Aku masih belum terima Maya akan menggantikan Jihan, sekretaris Mas Firman yang sudah bekerja selama 4 tahun harus digantikan oleh Maya.

"Paaa ... apa Papa yakin, mau memberikan pekerjaan itu pada Maya?" aku masih berusaha untuk merubah keputusan Mas Firman.

"Memangnya kenapa, Ma?" tanyanya heran, aku masih membahas urusan Maya yang akan menggantikan posisi Jihan.

"Mamah gak yakin aja, soalnya dia kan belum berpengalaman jadi sekretaris, Pa."

"Papa yakin kok dia bisa Ma, apalagi nilai akademiknya sangat menunjang, meskipun dia belum pernah kerja sebagai sekretaris, Papa yakin dia bisa cepat belajar, Ma!" Mas Firman sepertinya memang sudah yakin sama Maya, aku sudah tidak dapat mempengaruhinya lagi.

"Ya sudah kalau Papa sudah yakin, Mama juga cuma bisa ikut aja sama keputusan Papa." Aku hanya bisa pasrah saja.

"Maa ... Kalau mulai besok mulai kerja, gak apa-apa kan?"

"Apaaa ... besok? Kan Jihan cutinya akhir bulan ini kan? Masih lama Pa, kan masih bisa minggu depan, atau minggu depannya lagi!" Aku gak tahu kalau Papa akan menyuruh Maya kerja secepat itu.

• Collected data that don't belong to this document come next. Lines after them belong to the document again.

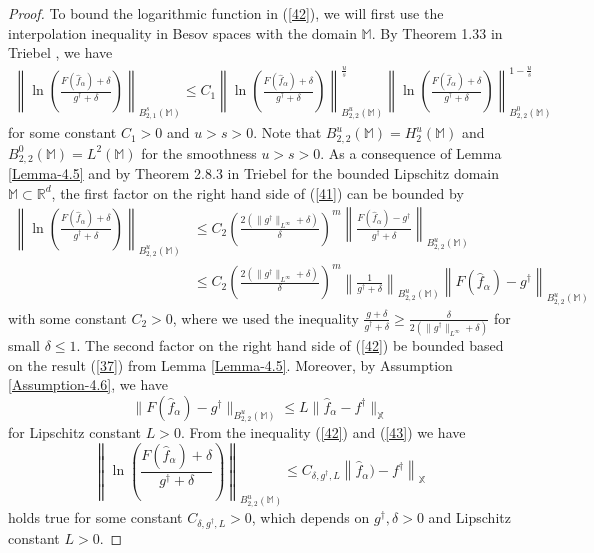 \documentclass[10pt]{iopart}
\begin{document}
\begin{proof}
To bound the logarithmic function in (\ref{42}), we  will first use the interpolation inequality in Besov spaces with the domain $\mathbb{M}$. By Theorem 1.33 in Triebel \cite{Triebel2008}, we have
\begin{align}\label{41}
 \left\|\ln\left(\frac{F(\widehat{f}_{\alpha})+\delta}{g^{\dagger}+\delta}\right)\right\|_{B_{2,1}^{s}(\mathbb{M})} \leq C_{1}
 \left\|\ln\left(\frac{F(\widehat{f}_{\alpha})+\delta}{g^{\dagger}+\delta}\right)\right\|_{B_{2,2}^{u}(\mathbb{M})}^{\frac{u}{s}}
 \left\|\ln\left(\frac{F(\widehat{f}_{\alpha})+\delta}{g^{\dagger}+\delta}\right)\right\|_{B_{2,2}^{0}(\mathbb{M})}^{1-\frac{u}{s}}
 \end{align}
for some constant $C_{1}>0$ and $u>s>0$.
Note that $B_{2,2}^{u}(\mathbb{M})=H_{2}^{u}(\mathbb{M})$ and $B_{2,2}^{0}(\mathbb{M})=L^{2}(\mathbb{M})$ for the smoothness $u>s>0$.
As a consequence of Lemma \ref{Lemma-4.5} and by Theorem 2.8.3 in Triebel \cite{Triebel1983} for the bounded Lipschitz domain $\mathbb{M}\subset\mathbb{R}^{d}$, 
 the first factor on the right hand side of (\ref{41}) can be bounded by
\begin{align}\label{42}
 \left\|\ln\left(\frac{F(\widehat{f}_{\alpha})+\delta}{g^{\dagger}+\delta}\right)\right\|_{B_{2,2}^{u}(\mathbb{M})} 
&\leq C_{2}\left(\frac{2(\|g^{\dagger}\|_{L^{\infty}}+\delta)}{\delta}\right)^{m}\left\|\frac{F(\widehat{f}_{\alpha})-g^{\dagger}}{g^{\dagger}+\delta}\right\|_{B_{2,2}^{u}(\mathbb{M})}\nonumber\\
&\leq C_{2}\left(\frac{2(\|g^{\dagger}\|_{L^{\infty}}+\delta)}{\delta}\right)^{m}\left\|\frac{1}{g^{\dagger}+\delta}\right\|_{B_{2,2}^{u}(\mathbb{M})}
\left\|F(\widehat{f}_{\alpha})-g^{\dagger}\right\|_{B_{2,2}^{u}(\mathbb{M})}
\end{align}
with some constant $C_{2}>0$, 
where we used the inequality $\frac{g+\delta}{g^{\dagger}+\delta}\geq \frac{\delta}{2(\|g^{\dagger}\|_{L^{\infty}}+\delta)}$ for small $\delta\leq 1$. 
The second factor on the right hand side of (\ref{42}) be bounded based on the result (\ref{37})  from Lemma \ref{Lemma-4.5}. Moreover, by Assumption \ref{Assumption-4.6}, we have
\begin{equation}\label{43}
\|F(\widehat{f}_{\alpha})-g^{\dagger}\|_{B_{2,2}^{u}(\mathbb{M})}\leq L \|\widehat{f}_{\alpha}-f^{\dagger}\|_{\mathbb{X}}
\end{equation}
for Lipschitz constant $L>0$. From the inequality (\ref{42}) and  (\ref{43}) we have
\begin{equation}\label{44}
 \left\|\ln\left(\frac{F(\widehat{f}_{\alpha})+\delta}{g^{\dagger}+\delta}\right)\right\|_{B_{2,2}^{u}(\mathbb{M})} \leq C_{\delta, g^{\dagger}, L}\left\|\widehat{f}_{\alpha})-f^{\dagger}\right\|_{\mathbb{X}}
  \end{equation}
holds true for some constant $C_{\delta, g^{\dagger}, L}>0$, which depends on $g^{\dagger}, \delta>0$ and Lipschitz constant $L>0$.  


\end{proof}
\end{document}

"Iya Papa tahu, tapi kan lebih cepat lebih baik kan, jadi Maya bisa belajar dulu dari Jihan sebelum dia cuti!"

"Aaaah ... Papa ngambil keputusan kok mendadak sih! Mama kan belum siap, kalau sekarang Mama juga harus ngurangin waktu Mama ke restoran, soalnya kan gak mungkin juga Bi Inah bisa handel semuanya," gerutuku.

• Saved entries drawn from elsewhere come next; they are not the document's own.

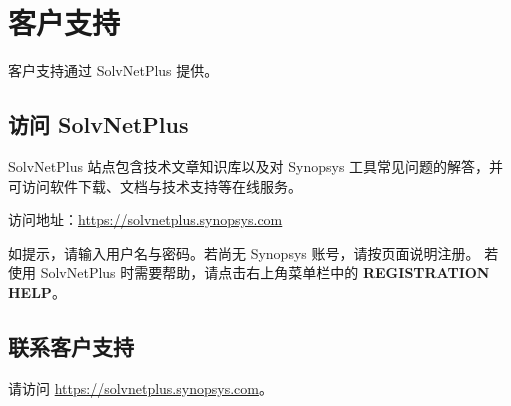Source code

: \section*{客户支持}

客户支持通过 SolvNetPlus 提供。

\subsection*{访问 SolvNetPlus}

SolvNetPlus 站点包含技术文章知识库以及对 Synopsys 工具常见问题的解答，并可访问软件下载、文档与技术支持等在线服务。

访问地址：\url{https://solvnetplus.synopsys.com}

如提示，请输入用户名与密码。若尚无 Synopsys 账号，请按页面说明注册。
若使用 SolvNetPlus 时需要帮助，请点击右上角菜单栏中的 \textbf{REGISTRATION HELP}。

\subsection*{联系客户支持}

请访问 \url{https://solvnetplus.synopsys.com}。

"Udah, Papa yakin Mama bisa atur-atur. Lagian Papa udah bilang kok sama Maya, besok mulai kerja."

'Kalau gini sih bukan sebulan, hampir dua bulan itungannya. Papa gak ngomong dulu sama aku lagi, tahu-tahu udah bilang aja gitu sama Maya, haaah ...!' Aku benar-benar kesal dibuatnya.

******

Keesokan harinya...

Maya keluar dari kamarnya sudah bersiap dengan setelan kerjanya, Aku benar-benar takjub melihat penampilannya hari ini, dia terlihat sangat cantik.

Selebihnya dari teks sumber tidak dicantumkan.